Renonce au bonheur d'immoler ta
nature, mais accorde-nous une grâce.
Heureux
de s'être tiré à si bon compte
d'un tel péril, Odysseus demeura
pourtant anxieux de savoir la grâce qu'elles demandaient et de quelle espèce
elle pouvait être. Mais les Sirènes
le laissèrent longtemps dans l'impatience. Elles continuèrent à
rire, à jouer avec leurs voiles autour de leurs chevelures. Puis elles
entonnèrent un chant merveilleux, apte à émouvoir les pierres et à
faire sortir les monstres des
profondeurs de la mer. Quand elles furent lasses de
ces divertissements elles s'assemblèrent toutes sur l'extrémité
d'un rocher et se mirent à danser. Enfin, lorsqu'elles pensèrent avoir
assez exaspéré le sang du héros, elles se mirent à le défier :
—
Envoie-nous ton fils Télémaque, afin que nous
puissions l'instruire de plusieurs sciences et enchanter sa nature. Car il
doit être bien innocent. Nos bras s'apprêtent à le mener dans les délices
des plaisirs favorables et il pourra ensuite se tirer à son honneur des embûches qui guettent son hyménée.
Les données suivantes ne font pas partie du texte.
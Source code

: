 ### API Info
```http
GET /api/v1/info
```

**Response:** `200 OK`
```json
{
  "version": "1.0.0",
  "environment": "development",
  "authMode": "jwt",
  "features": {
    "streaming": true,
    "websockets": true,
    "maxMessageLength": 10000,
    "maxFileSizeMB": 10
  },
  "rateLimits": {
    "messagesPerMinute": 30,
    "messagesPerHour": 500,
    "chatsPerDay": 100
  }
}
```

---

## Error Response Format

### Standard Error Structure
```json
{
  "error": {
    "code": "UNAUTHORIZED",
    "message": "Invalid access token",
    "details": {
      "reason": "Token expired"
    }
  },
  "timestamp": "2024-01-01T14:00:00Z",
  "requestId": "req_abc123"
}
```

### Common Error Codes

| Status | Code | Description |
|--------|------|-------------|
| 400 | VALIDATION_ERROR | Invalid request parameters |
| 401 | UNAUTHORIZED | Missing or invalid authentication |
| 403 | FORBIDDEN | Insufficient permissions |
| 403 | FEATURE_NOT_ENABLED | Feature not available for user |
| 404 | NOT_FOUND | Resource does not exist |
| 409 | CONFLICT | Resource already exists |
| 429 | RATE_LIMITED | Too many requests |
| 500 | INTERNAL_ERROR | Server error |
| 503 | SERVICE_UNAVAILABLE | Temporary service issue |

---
Les jeunes hommes ont encore au
coin des lèvres le lait des
nourrices si par aventure ils n'ont point, dans quelque grotte, rencontré
une suivante de leur mère qui dans
leur sommeil les aient provoqués. Tel n'est pas le cas de Télémaque,
préservé de ces périls par l'admiration que
pour ta vertu il doit
professer.
Quand
Odysseus eut entendu ces blasphèmes, il se couvrit le visage, puis d'un
ordre .impérieux il fit fendre la mer à son vaisseau, laissant derrière
lui de longs sillons d'écume. Le vol de l'épervier, le plus
agile des oiseaux, n'eût pu égaler sa vitesse. Car la
sagesse de ce héros était pareille
à celle des dieux.
Les
Sirènes lui crièrent encore de charger Télémaque de riches présents
et de lui confier pour elles les habits magnifiques que Pénélope avait
mouillés de ses larmes en résistant
aux poursuivants.
Les
compagnons, ayant toujours la cire dans les oreilles,
ne savaient ce que disaient ces femmes et ils donnèrent force
coups de rames en se moquant de leurs gestes désordonnés.
—
Pourquoi, dit Euryloque,
sont-elles à danser sur le rocher, à dénouer leurs cheveux comme des démentes
et à secouer leurs Voiles sur le sommet de leurs têtes ? Espèrent-elles
par ces niaiseries nous faire manquer le bon vent qu'Éole nous envoie ?
J'ai déjà échappé
aux sortilèges de Circé et de ses suivantes
auxquels pendant si longtemps nos compagnons ont succombé.
—
Tu n'aimes point les servantes, fit Périmède, qui
ramait à côté de lui.
—
Comment les aimerais-je ? Ma mère me laissa tout
jeune entre leurs mains. Un jour, l'une d'elles, pour se venger de justes
représailles, me priva, en taillant
un habit, des moyens qui rendent
les hommes joyeux. Cet acte me laissa défaillant à l'heure du
grand éveil. Mais dusses-tu t'en étonner, je ne m'en suis jamais senti
jaloux, et si mes sens en sont moins
ouvragés, ils sont aussi plus paisibles. Car je me flatte de
n'avoir jamais encore été ému par
une joueuse de flûte, quand bien même je l'eusse trouvée toute
apprêtée au fond de ma couche, et je peux me vanter que Vénus n'a pas
encore mis au monde la nymphe qui me fera déborder.
J'ai
longtemps fait la guerre. J'ai coupé des têtes et pris des trésors. Je
me suis saoulé de sang et de vin. J'ai
assez fait pour la gloire et ne me soucie point de peiner encore
pour l'amour. Quand à toi, Périmède qui faisais le bouc sur le pas des
servantes, l'automne va venir sur ta
peau lézardée. Aussi retiens les paroles que mon aïeul aimait à
dire aux vieillards, altérés devant les génisses : Quand il commence à
neiger sur ta tête ouvre ta cave, mais ferme
ton manteau !
Ainsi
parla l'incomplet Euryloque.
—
Donne-moi seulement une cave, répliqua Périmède,
et aussi un manteau. Puis je verrai ce que je ferai.
Le
vaisseau s'étant à ce moment éloigné de l'île
des Sirènes et Éole ayant dispersé aux vents le chant de ces tristes
femmes, Odysseus commanda qu'on déliât ses attaches et que ses
compagnons ôtassent la cire de leurs oreilles. Tous obéirent avec une hâte
dévote et l'époux de Pénélope remercia les dieux de
lui avoir
— pour une fois — conservé la sagesse.